Answer: As part of its “Patients Over Paperwork” initiative, CMS sought input from providers and other healthcare organizations on how to reduce the documentation burden associated with Evaluation & Management (E/M) services. As a result, CMS introduced new and “relaxed” guidelines effective January 1, 2019. These changes will have a significant effect on patient workflow.
Change #1: When documenting services for new and established E/M visits, the treating provider does not need to “re-document” any part of the chief complaint (CC) or history in the record when recorded by the patient, patient’s family members or ancillary staff. This applies to the CC and any part of the history, including the HPI, ROS, and PFSH. The previous guideline was clear that the CC and HPI statement must be collected and recorded by the provider reporting the service for reimbursement. This required duplicating work and documentation. Under the old guideline, if a provider documented the CC or HPI, it had to be re-documented for reimbursement.
The new guideline allows the entire documentation history to be done by the patient or patient’s family member or staff member. The provider must review the information and update or supplement, as necessary. The documentation also must clearly note that the review was performed.
Change #2: When reporting services for established E/M visits, providers may focus on what has changed or remained unchanged since the last visit. There is no need to re-record elements of the history or exam for established patients. The provider must document the review and update the information already presented in the record.
Previous guidelines had no provision for using documentation from a prior visit except for information related to the review of systems and past, family, and social history. The current CMS guideline for established patient visits indicates that the CC, HPI, and physical exam are now included in the information that can be reviewed and used from a prior visit, provided the review and any edits or supplemental information are documented in the record.
For example, a patient is seen on an initial visit with complaints of low back pain and a diagnosis is made.
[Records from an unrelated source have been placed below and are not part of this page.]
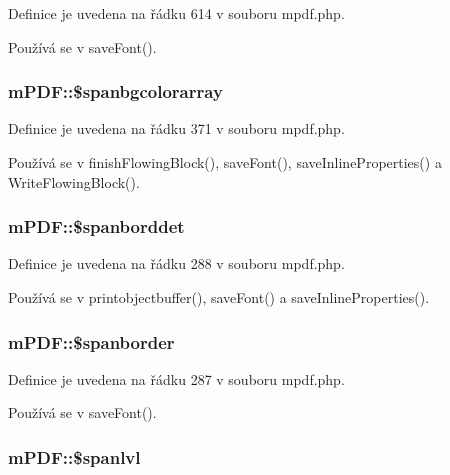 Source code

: Definice je uvedena na řádku 614 v souboru mpdf.\-php.



Používá se v save\-Font().

\hypertarget{classm_p_d_f_a2af28b49a83efbb7522ef288e703b1d5}{
\subsubsection[{\$spanbgcolorarray}]{\setlength{\rightskip}{0pt plus 5cm}m\-P\-D\-F\-::\$spanbgcolorarray}}\label{classm_p_d_f_a2af28b49a83efbb7522ef288e703b1d5}


Definice je uvedena na řádku 371 v souboru mpdf.\-php.



Používá se v finish\-Flowing\-Block(), save\-Font(), save\-Inline\-Properties() a Write\-Flowing\-Block().

\hypertarget{classm_p_d_f_a77c01888c86281d62bcc4fcb7a9cdd4d}{
\subsubsection[{\$spanborddet}]{\setlength{\rightskip}{0pt plus 5cm}m\-P\-D\-F\-::\$spanborddet}}\label{classm_p_d_f_a77c01888c86281d62bcc4fcb7a9cdd4d}


Definice je uvedena na řádku 288 v souboru mpdf.\-php.



Používá se v printobjectbuffer(), save\-Font() a save\-Inline\-Properties().

\hypertarget{classm_p_d_f_acc973be801638bb187e7d9ac811652f2}{
\subsubsection[{\$spanborder}]{\setlength{\rightskip}{0pt plus 5cm}m\-P\-D\-F\-::\$spanborder}}\label{classm_p_d_f_acc973be801638bb187e7d9ac811652f2}


Definice je uvedena na řádku 287 v souboru mpdf.\-php.



Používá se v save\-Font().

\hypertarget{classm_p_d_f_a8af1062c4ee9bda5b9a391959925c1f4}{
\subsubsection[{\$spanlvl}]{\setlength{\rightskip}{0pt plus 5cm}m\-P\-D\-F\-::\$spanlvl}}\label{classm_p_d_f_a8af1062c4ee9bda5b9a391959925c1f4}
This visit may require a detailed history and detailed exam in order to make a clinical decision to rule out systemic diseases. On the initial visit, the diagnosis of disc degeneration and subluxation is made, a treatment plan is outlined and reviewed with the patient. This plan may include activity modifications, a HEP, and weight loss. The goal of the follow-up visit is to evaluate the current treatment plan. On the follow-up visit, clinical necessity would dictate a more focused history, concentrating on the HPI and elements of the physical examination of the low back that changed since the initial visit.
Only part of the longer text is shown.